Problem details –
Write out again, word for word, the lines below from the line that holds "[fixme-cutts]: cutts-ref-for-peer-instruction" through the line that holds "Adapter Layer: Multimodal", omitting pictures.

Records –
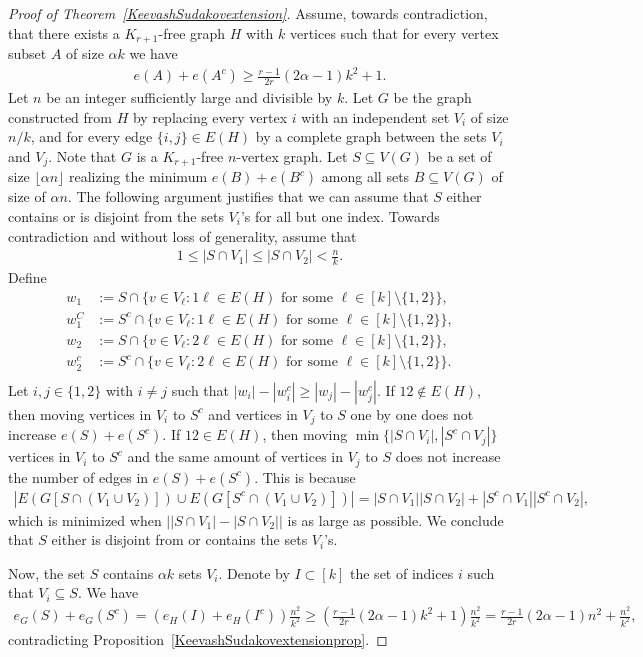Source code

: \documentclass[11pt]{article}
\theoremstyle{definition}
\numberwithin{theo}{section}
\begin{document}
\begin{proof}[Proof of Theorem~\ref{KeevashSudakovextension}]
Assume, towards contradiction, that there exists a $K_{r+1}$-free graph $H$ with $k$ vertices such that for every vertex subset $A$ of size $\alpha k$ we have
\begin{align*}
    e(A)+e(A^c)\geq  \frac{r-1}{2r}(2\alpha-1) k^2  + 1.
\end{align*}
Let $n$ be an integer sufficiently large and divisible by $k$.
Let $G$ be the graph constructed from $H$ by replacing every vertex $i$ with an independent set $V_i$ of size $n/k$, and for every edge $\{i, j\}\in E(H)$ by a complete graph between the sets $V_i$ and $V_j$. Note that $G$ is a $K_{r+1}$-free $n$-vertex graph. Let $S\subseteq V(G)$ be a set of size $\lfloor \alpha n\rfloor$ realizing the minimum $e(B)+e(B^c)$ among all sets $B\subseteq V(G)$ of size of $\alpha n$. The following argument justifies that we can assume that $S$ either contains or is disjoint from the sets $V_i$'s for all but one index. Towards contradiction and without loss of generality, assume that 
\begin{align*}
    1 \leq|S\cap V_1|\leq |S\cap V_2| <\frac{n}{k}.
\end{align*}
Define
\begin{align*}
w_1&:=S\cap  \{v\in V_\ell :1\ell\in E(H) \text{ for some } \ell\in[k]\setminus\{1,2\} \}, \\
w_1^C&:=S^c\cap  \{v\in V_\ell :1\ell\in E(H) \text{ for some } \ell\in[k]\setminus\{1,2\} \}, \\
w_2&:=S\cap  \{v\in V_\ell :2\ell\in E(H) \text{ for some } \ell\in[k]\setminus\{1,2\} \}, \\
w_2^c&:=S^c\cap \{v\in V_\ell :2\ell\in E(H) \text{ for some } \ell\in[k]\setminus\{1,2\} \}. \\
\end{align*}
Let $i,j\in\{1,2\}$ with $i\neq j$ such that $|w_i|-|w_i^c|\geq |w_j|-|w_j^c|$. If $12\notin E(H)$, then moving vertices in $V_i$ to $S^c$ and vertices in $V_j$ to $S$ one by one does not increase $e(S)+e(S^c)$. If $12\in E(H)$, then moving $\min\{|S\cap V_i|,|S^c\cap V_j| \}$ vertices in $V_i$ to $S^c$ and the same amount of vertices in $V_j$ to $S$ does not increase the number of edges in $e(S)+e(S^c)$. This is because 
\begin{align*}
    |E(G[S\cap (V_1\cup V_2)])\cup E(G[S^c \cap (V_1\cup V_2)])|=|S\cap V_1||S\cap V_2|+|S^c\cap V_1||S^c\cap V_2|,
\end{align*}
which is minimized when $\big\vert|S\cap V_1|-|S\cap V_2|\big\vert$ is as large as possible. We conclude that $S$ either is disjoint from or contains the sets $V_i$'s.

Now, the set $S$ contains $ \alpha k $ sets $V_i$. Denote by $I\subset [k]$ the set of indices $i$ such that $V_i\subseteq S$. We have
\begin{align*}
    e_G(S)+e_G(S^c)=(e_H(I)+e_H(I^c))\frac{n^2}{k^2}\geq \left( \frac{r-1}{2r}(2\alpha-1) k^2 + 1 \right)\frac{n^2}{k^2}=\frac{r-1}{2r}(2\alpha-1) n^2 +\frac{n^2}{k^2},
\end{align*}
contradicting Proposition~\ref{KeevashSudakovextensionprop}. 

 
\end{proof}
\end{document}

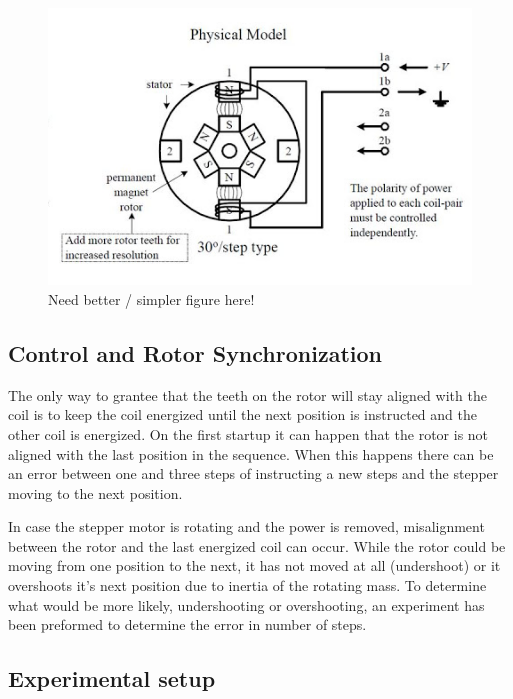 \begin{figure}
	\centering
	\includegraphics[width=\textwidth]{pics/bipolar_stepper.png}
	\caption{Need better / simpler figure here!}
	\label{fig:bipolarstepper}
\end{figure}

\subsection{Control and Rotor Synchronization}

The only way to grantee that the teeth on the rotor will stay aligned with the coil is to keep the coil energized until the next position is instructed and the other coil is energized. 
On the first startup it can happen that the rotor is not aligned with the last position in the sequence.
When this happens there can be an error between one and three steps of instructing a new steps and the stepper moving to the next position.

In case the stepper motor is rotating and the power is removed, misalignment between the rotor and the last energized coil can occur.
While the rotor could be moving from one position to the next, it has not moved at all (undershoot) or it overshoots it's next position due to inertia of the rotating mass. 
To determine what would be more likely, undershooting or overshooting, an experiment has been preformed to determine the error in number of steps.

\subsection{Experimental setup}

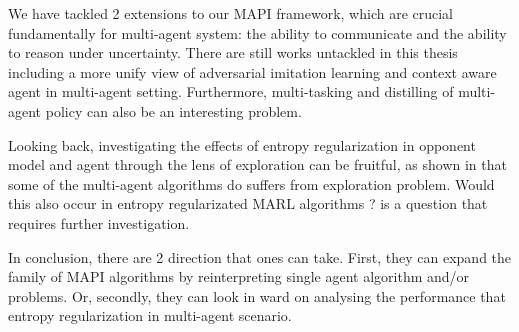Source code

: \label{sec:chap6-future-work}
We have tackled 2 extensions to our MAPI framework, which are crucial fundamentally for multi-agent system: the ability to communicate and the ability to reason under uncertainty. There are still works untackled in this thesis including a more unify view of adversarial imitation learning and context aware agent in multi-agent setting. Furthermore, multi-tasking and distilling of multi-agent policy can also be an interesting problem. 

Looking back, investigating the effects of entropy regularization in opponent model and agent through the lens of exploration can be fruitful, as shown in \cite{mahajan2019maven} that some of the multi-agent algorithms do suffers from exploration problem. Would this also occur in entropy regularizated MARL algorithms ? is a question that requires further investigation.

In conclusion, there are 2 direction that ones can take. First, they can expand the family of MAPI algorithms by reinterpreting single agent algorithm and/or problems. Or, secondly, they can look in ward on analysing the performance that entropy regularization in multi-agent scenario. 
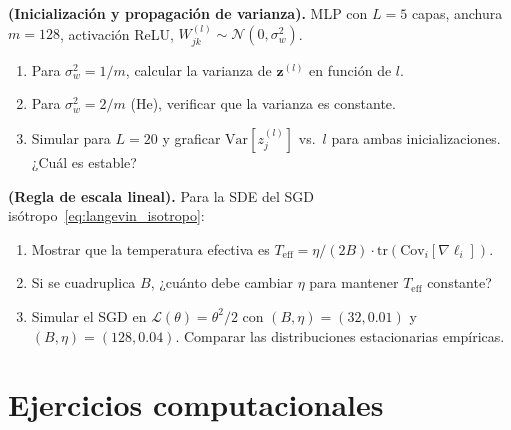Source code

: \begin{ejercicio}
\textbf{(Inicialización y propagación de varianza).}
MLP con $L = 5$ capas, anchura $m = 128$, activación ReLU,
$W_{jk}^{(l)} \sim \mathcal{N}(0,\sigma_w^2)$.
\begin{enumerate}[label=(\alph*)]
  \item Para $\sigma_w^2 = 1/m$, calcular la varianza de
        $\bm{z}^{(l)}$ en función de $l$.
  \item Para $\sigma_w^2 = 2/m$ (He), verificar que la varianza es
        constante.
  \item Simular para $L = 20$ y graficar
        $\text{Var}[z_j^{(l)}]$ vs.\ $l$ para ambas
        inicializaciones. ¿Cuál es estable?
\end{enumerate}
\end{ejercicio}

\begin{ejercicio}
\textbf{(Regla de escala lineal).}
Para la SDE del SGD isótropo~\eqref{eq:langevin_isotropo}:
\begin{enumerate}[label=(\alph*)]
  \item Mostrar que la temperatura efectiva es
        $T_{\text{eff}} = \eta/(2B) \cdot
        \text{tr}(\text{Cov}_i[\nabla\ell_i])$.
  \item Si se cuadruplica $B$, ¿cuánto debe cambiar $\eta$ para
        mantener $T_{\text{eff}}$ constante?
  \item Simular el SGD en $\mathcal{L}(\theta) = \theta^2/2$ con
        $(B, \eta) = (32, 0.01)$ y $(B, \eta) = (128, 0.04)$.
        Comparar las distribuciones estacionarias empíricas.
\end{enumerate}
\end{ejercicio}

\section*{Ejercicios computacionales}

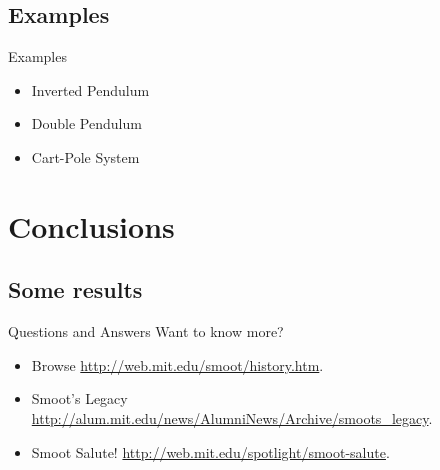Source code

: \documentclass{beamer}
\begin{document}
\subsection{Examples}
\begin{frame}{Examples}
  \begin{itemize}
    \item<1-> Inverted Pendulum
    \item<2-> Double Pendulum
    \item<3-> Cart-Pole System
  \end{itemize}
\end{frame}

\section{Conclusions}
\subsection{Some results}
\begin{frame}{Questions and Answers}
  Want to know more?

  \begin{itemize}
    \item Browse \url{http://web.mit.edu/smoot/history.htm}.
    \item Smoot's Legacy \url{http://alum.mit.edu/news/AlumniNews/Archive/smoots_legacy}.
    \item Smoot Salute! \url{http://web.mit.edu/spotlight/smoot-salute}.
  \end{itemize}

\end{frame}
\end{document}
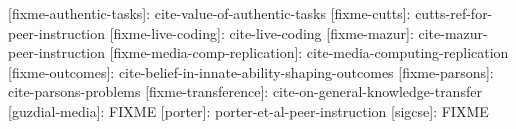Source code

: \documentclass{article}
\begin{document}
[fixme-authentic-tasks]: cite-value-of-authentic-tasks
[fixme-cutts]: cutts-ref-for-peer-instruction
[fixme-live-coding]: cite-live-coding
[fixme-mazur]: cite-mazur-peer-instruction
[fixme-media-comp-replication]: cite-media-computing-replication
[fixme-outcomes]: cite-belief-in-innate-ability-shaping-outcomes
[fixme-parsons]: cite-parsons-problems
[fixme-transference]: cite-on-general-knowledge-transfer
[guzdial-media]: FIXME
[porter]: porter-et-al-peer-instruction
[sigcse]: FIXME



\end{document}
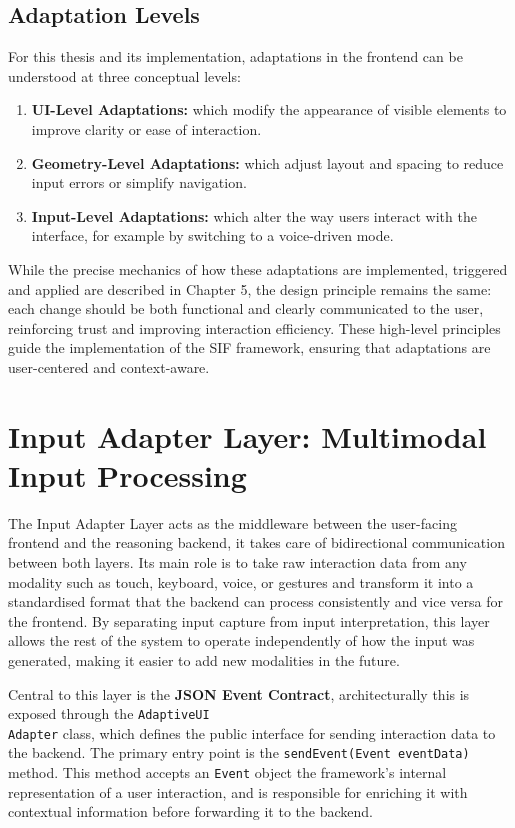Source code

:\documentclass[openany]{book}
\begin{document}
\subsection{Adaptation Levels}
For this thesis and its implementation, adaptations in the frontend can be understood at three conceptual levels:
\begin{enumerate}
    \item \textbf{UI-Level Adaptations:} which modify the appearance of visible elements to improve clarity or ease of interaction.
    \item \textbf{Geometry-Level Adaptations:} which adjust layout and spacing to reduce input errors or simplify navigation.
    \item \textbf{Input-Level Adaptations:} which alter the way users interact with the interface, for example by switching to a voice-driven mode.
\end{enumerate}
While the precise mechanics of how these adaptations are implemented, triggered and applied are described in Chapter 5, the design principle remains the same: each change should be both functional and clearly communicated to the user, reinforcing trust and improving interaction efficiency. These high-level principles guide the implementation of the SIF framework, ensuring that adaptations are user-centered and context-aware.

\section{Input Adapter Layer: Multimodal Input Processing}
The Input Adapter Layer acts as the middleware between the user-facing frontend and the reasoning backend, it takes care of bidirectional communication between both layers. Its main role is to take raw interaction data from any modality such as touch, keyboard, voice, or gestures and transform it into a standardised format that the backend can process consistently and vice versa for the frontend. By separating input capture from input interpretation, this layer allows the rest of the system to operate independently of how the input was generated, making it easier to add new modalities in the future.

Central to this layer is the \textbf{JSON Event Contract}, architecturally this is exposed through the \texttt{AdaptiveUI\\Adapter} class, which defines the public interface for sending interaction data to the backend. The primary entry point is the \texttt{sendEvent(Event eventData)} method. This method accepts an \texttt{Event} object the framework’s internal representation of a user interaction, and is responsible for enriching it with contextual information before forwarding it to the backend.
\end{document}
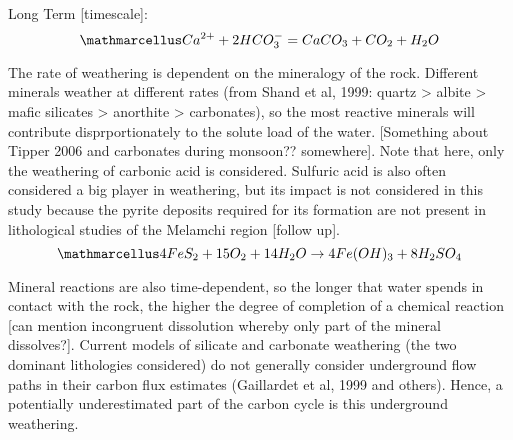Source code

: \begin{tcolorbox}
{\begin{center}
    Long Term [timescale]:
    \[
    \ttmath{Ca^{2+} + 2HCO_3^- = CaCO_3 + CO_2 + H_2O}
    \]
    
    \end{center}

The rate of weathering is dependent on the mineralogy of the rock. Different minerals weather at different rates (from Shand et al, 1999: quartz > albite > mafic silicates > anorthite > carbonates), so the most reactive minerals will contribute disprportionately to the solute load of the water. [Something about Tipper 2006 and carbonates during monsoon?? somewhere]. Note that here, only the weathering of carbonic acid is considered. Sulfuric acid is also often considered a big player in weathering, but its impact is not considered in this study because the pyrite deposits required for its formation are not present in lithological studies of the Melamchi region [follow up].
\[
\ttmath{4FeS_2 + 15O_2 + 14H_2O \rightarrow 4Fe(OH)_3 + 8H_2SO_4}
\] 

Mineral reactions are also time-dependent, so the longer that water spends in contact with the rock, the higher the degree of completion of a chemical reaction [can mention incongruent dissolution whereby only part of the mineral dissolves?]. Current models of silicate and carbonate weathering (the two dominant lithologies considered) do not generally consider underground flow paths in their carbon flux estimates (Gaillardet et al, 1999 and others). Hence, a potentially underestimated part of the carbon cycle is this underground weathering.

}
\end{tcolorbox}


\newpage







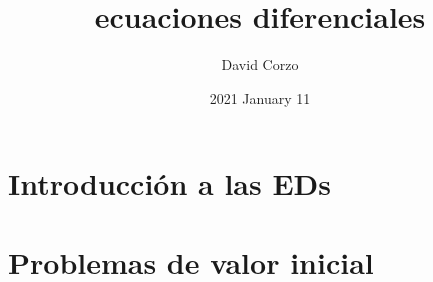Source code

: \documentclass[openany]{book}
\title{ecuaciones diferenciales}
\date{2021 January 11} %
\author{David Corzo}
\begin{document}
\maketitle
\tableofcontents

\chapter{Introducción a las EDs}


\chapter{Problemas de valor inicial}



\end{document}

Result –
[fixme-cutts]: cutts-ref-for-peer-instruction
[fixme-live-coding]: cite-live-coding
[fixme-mazur]: cite-mazur-peer-instruction
[fixme-media-comp-replication]: cite-media-computing-replication
[fixme-outcomes]: cite-belief-in-innate-ability-shaping-outcomes
[fixme-parsons]: cite-parsons-problems
[fixme-transference]: cite-on-general-knowledge-transfer
[guzdial-media]: FIXME
[porter]: porter-et-al-peer-instruction
[sigcse]: FIXME



\end{document}
Source code

:\documentclass[openany]{book}
\begin{document}
\subsection{Adaptation Levels}
For this thesis and its implementation, adaptations in the frontend can be understood at three conceptual levels:
\begin{enumerate}
    \item \textbf{UI-Level Adaptations:} which modify the appearance of visible elements to improve clarity or ease of interaction.
    \item \textbf{Geometry-Level Adaptations:} which adjust layout and spacing to reduce input errors or simplify navigation.
    \item \textbf{Input-Level Adaptations:} which alter the way users interact with the interface, for example by switching to a voice-driven mode.
\end{enumerate}
While the precise mechanics of how these adaptations are implemented, triggered and applied are described in Chapter 5, the design principle remains the same: each change should be both functional and clearly communicated to the user, reinforcing trust and improving interaction efficiency. These high-level principles guide the implementation of the SIF framework, ensuring that adaptations are user-centered and context-aware.

\section{Input Adapter Layer: Multimodal Input Processing}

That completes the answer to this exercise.